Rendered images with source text
####################

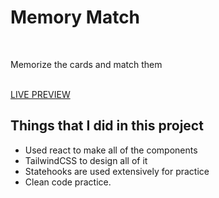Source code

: <h1>Memory Match</h1>
<br>
<p>Memorize the cards and match them</p>
<br>
<a href="">LIVE PREVIEW</a>
<br>
<h2>Things that I did in this project</h2>
<ul>
<li>Used react to make all of the components</li>
<li>TailwindCSS to design all of it</li>
<li>Statehooks are used extensively for practice</li>
<li>Clean code practice.</li>
</ul>
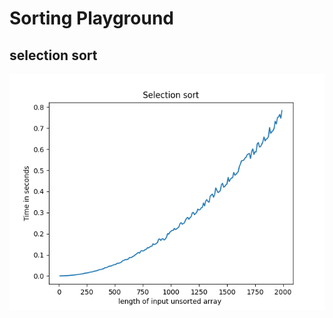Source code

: # Sorting Playground

## selection sort

<p align="center">
<img src="images/selection_sort.png">
</p>
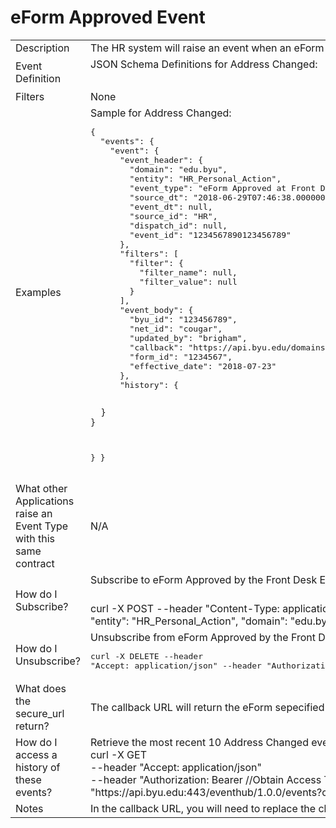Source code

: # eForm Approved Event

<table align="center">
    <tr>
        <td>Description</td>
        <td>The HR system will raise an event when an eForm is approved at the front desk.</td>
    </tr>
    <tr>
        <td>Event Definition</td>
        <td>JSON Schema Definitions for Address Changed:<br><pre></pre></td>
    </tr>
    <tr>
        <td>Filters</td>
        <td>None</td>
    </tr>
    <tr>
        <td>Examples</td>
        <td>Sample for Address Changed:<br><pre>{
  "events": {
    "event": {
      "event_header": {
        "domain": "edu.byu",
        "entity": "HR_Personal_Action",
        "event_type": "eForm Approved at Front Desk",
        "source_dt": "2018-06-29T07:46:38.000000-06:00",
        "event_dt": null,
        "source_id": "HR",
        "dispatch_id": null,
        "event_id": "1234567890123456789"
      },
      "filters": [
        "filter": {
          "filter_name": null,
          "filter_value": null
        }
      ],
      "event_body": {
        "byu_id": "123456789",
        "net_id": "cougar",
        "updated_by": "brigham",
        "callback": "https://api.byu.edu/domains/erp/hr/eform/v1?form_id=1234567",
        "form_id": "1234567",
        "effective_date": "2018-07-23"
      },
      "history": {
        
      }
    }
  }
}</pre></td>
    </tr>
    <tr>
        <td>What other Applications raise an Event Type with this same contract</td>
        <td>N/A</td>
    </tr>
    <tr>
        <td>How do I Subscribe?</td>
        <td>Subscribe to eForm Approved by the Front Desk Event<br><pre></pre>curl -X POST 
--header "Content-Type: application/json" 
--header "Accept: application/json" 
--header "Authorization: Bearer xxxxxx" 
-d "{
  \"subscription\": {
    \"event_type\": \"eForm Approved by the Front Desk\",
    \"entity\": \"HR_Personal_Action\",
    \"domain\": \"edu.byu\"
  }
}" "https://api.byu.edu:443/domains/eventhub/1.0.0/subscriptions"</td>
    </tr>
    <tr>
        <td>How do I Unsubscribe?</td>
        <td>Unsubscribe from eForm Approved by the Front Desk  Event<br><pre>curl -X DELETE 
--header "Accept: application/json" 
--header "Authorization: Bearer xxxxxx"
"https://api.byu.edu:443/domains/eventhub/1.0.0/subscriptions/edu.byu/HR_Personal_Action/eForm%20Approved%20by%20the%20Front%20Desk"</pre></td>
    </tr>
    <tr>
        <td>What does the secure_url return?</td>
        <td>The callback URL will return the eForm sepecified by the response.</td>
    </tr>
    <tr>
        <td>How do I access a history of these events?</td>
        <td>Retrieve the most recent 10 Address Changed events from the Archive<br>curl -X GET<br>--header "Accept: application/json"<br> --header "Authorization: Bearer //Obtain Access Token in API Store//" <br>"htt<span></span>ps://api.byu.edu:443/eventhub/1.0.0/events?count=10"</td>
    </tr>
    <tr>
        <td>Notes</td>
        <td>In the callback URL, you will need to replace the characters "%26" with the "&" (ampersand) character to make it a valid URL.</td>
    </tr>
</table>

####################

#### Requirement:
Give an exact reproduction of the lines from the one with "<td>Subscribe to eForm" to the final line of the entries, including both.

#### Answer area:
        <td>Subscribe to eForm Approved by the Front Desk Event<br><pre></pre>curl -X POST 
--header "Content-Type: application/json" 
--header "Accept: application/json" 
--header "Authorization: Bearer xxxxxx" 
-d "{
  \"subscription\": {
    \"event_type\": \"eForm Approved by the Front Desk\",
    \"entity\": \"HR_Personal_Action\",
    \"domain\": \"edu.byu\"
  }
}" "https://api.byu.edu:443/domains/eventhub/1.0.0/subscriptions"</td>
    </tr>
    <tr>
        <td>How do I Unsubscribe?</td>
        <td>Unsubscribe from eForm Approved by the Front Desk  Event<br><pre>curl -X DELETE 
--header "Accept: application/json" 
--header "Authorization: Bearer xxxxxx"
"https://api.byu.edu:443/domains/eventhub/1.0.0/subscriptions/edu.byu/HR_Personal_Action/eForm%20Approved%20by%20the%20Front%20Desk"</pre></td>
    </tr>
    <tr>
        <td>What does the secure_url return?</td>
        <td>The callback URL will return the eForm sepecified by the response.</td>
    </tr>
    <tr>
        <td>How do I access a history of these events?</td>
        <td>Retrieve the most recent 10 Address Changed events from the Archive<br>curl -X GET<br>--header "Accept: application/json"<br> --header "Authorization: Bearer //Obtain Access Token in API Store//" <br>"htt<span></span>ps://api.byu.edu:443/eventhub/1.0.0/events?count=10"</td>
    </tr>
    <tr>
        <td>Notes</td>
        <td>In the callback URL, you will need to replace the characters "%26" with the "&" (ampersand) character to make it a valid URL.</td>
    </tr>
</table>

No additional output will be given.